International and Comparative Education (ICEd) is ripe for looking at actors and institutions through the lens of social networks. Phenomena such as globalization, the spread of education models from one country to another and how education policies are created and diffused are just a few examples of ways to utilize social network analysis. This class specifically sets out to build students “methodological toolkits” or ability to carry out quality education research, analysis and evaluation which is essential for the ICEd field. In response to this need and to advancements in our field, the program is developing new methods courses, like ITSF 5009: Socal Network Analysis, and seeking other avenues to deepen and strengthen students' research methodologies. 

So, what is the course all about? Pizmony-Levy argues:

Networks are everywhere, but most often invisible. Therefore mapping and understanding social networks have important implications for policy and practice. The course serves as an introduction to social network analysis, with a special focus on applications in comparative and international education. The theoretical heart of this approach to social science is that actors are interdependent, and that social structure emerges from regularities in this interdependence. The methodological idea behind social network analysis is based on graph theory. Through lectures and discussions of the assigned readings and materials, this course seeks to couple the theoretical and empirical development of social network analysis with methodological tools for conducting social network analysis.

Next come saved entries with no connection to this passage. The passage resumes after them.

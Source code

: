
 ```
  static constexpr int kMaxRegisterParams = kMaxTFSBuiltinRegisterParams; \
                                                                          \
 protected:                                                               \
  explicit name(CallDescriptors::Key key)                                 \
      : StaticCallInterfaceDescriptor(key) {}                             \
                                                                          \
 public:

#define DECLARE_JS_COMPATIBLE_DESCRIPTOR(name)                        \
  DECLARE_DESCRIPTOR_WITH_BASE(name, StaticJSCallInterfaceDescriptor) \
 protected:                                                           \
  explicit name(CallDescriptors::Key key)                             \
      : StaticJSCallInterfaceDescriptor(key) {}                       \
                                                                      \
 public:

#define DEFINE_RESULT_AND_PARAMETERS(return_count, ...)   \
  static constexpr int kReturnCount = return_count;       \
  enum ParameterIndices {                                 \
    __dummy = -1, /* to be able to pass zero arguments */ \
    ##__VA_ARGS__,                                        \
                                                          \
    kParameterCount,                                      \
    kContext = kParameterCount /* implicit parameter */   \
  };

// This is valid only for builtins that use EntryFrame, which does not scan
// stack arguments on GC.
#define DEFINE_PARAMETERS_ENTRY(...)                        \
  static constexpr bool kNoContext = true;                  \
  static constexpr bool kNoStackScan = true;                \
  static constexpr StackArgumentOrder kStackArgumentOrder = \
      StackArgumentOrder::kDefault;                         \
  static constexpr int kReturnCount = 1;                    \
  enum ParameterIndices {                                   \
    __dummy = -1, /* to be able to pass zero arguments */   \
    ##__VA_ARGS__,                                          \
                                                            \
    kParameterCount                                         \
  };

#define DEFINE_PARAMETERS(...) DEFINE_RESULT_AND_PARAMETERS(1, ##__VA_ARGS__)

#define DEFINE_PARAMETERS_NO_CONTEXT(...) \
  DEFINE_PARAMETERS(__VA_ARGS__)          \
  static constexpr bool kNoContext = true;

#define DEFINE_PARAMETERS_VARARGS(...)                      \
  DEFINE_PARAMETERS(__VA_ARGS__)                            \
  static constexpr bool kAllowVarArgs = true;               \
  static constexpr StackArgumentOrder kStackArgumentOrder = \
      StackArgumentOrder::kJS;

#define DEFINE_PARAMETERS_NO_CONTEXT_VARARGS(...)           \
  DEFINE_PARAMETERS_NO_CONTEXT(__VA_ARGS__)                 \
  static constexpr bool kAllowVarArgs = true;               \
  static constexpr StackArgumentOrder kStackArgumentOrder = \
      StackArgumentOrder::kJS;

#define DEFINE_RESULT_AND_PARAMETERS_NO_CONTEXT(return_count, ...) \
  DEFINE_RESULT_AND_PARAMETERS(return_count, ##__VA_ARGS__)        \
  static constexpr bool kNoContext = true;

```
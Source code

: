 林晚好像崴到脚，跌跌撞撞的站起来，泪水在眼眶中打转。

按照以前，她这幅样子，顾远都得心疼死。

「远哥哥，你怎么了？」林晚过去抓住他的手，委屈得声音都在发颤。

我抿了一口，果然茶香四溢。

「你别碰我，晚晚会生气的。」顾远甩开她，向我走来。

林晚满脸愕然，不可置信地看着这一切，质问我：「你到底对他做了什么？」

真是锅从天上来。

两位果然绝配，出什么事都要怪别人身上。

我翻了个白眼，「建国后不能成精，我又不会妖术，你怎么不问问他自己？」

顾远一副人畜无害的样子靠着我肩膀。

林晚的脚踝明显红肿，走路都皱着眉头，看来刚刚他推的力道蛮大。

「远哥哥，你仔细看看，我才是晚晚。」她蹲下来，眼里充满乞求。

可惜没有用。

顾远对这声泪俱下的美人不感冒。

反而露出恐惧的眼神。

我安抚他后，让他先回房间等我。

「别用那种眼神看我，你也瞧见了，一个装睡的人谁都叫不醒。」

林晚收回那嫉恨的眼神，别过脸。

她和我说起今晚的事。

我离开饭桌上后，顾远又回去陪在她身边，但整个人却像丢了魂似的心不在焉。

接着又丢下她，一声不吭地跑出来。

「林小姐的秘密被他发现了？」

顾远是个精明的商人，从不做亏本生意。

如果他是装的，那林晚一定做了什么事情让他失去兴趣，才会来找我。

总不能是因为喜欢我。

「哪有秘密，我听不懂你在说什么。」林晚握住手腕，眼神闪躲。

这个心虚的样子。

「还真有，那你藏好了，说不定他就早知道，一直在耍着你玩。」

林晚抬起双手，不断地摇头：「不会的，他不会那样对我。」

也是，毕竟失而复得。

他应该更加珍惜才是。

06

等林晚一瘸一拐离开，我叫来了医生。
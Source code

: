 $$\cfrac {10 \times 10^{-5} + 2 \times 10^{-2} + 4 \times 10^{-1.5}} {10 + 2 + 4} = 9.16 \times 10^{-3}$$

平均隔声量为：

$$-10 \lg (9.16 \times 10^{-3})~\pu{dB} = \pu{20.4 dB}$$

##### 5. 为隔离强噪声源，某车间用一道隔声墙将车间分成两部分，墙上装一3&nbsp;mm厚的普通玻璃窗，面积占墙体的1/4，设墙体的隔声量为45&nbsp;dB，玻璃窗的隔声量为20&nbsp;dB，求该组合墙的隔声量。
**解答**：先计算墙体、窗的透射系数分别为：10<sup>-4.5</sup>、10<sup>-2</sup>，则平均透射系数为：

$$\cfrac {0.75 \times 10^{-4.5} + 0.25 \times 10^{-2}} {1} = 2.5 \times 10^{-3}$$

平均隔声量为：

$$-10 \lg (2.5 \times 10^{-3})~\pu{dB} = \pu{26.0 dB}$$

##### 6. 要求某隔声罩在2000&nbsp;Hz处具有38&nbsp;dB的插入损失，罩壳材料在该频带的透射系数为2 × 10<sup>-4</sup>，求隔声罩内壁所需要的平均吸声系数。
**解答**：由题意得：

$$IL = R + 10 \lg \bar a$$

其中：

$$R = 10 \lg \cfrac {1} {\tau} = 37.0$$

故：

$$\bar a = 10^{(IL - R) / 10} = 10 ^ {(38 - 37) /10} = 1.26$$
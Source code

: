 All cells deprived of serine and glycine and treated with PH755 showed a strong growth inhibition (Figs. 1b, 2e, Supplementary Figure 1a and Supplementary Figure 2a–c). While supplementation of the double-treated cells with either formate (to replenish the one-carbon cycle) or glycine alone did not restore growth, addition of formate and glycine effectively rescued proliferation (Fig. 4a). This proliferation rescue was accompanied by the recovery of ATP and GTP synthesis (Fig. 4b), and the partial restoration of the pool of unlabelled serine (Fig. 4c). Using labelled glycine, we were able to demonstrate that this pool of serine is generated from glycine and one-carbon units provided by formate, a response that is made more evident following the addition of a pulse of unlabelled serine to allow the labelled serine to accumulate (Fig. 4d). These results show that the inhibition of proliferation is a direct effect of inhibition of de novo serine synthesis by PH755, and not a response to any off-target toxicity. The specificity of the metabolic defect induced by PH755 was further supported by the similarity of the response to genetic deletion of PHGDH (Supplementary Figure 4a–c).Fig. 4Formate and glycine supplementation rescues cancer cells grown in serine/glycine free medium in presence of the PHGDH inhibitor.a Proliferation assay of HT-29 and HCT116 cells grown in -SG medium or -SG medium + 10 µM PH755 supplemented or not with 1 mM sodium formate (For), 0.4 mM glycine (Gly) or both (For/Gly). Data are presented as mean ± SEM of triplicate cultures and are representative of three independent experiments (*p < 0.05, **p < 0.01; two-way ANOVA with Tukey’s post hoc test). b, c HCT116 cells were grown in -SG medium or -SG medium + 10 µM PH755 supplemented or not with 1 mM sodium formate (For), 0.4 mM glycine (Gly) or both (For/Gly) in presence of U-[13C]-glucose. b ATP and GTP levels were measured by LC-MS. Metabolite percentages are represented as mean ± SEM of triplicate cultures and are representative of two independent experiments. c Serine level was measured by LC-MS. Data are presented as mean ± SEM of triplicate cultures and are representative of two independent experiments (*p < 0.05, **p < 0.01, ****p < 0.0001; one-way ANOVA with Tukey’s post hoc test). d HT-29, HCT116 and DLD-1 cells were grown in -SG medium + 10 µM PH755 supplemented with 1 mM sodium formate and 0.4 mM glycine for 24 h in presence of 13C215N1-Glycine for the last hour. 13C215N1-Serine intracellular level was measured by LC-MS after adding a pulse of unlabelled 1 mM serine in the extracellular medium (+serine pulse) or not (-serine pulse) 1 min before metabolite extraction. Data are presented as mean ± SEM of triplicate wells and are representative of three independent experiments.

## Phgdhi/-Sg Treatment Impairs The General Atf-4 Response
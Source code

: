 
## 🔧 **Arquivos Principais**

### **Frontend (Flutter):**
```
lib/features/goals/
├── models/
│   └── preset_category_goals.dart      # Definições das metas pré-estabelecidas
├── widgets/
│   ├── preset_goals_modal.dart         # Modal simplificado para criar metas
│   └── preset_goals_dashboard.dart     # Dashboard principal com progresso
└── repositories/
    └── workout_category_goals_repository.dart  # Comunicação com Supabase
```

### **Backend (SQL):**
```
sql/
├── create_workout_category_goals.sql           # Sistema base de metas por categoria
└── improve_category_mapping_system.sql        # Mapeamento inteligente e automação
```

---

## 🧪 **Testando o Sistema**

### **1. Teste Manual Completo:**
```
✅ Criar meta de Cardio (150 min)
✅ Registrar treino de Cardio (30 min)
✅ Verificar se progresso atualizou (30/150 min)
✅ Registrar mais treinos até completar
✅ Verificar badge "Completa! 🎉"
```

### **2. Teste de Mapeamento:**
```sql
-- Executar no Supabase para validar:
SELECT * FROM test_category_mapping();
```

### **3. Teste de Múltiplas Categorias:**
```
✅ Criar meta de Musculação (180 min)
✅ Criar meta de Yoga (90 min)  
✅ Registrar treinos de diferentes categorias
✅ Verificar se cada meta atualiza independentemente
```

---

We asked students who took the course this fall about their main takeaways. Arnela Colic, a second-year doctoral student in the ICEd program, shared that she appreciated learning about how social network analysis views the social world and how different it is from other perspectives in social research. This difference, she explained, is that often research methods do not allow us to see how actors within a network interact with one another. The visualization, or web, of social networks, creates a helpful image when investigating the “role of actors, the composition of ties, different network modes, densities, blocks, and cliques”, says Sumit Karn, a second-year ICEd masters student. Reading articles from Mark S. Granovetter (The Strength of Weak Ties) and Mario L. Small (Someone to Talk to), among others, supported students' use of original data (gathered by Professor Pizmony-Levy from one of his previous classes) to understand the complexity of networks and advanced statistical models using the UCINET tool.

We also spoke with second-year ICE master's student, Richaa Hoysala, who shared that her most significant takeaway from the course was that she needs to look beyond the individual characteristics of actors as predictors of actions and outcomes. The relationships of actors with others and our positions in various social networks have a significant influence on other actors. This directly links to how ideas are formed, passed on, and institutionalized in education policy and practice. Richaa learned a lot from the opportunity to replicate a study that used social network analysis to examine how media outlets in different counties reference other countries when reporting about the OECD PISA 2012 results.



The resources used in class, said ICEd doctoral student Tomás Esper, grounded his learning in visuals, and examples of social network analysis and solidified the practicality of this method of social network analysis. This TEDTalk of Nicholas Christakis, who speaks about the Hidden Influence of Social Networks, supported students in visualizing how actors are continually connected in a social web. Additionally, websites such as Open Syllabus Explorer and Connected Papers that map how syllabi are connected through sharing common scholars and texts were helpful in thinking through how even documents are connected through citations.

This is an exciting new addition to the ICE program’s coursework. Fortunately, this course will be offered this summer! We are thrilled for future masters and doctoral students to learn all about social networks.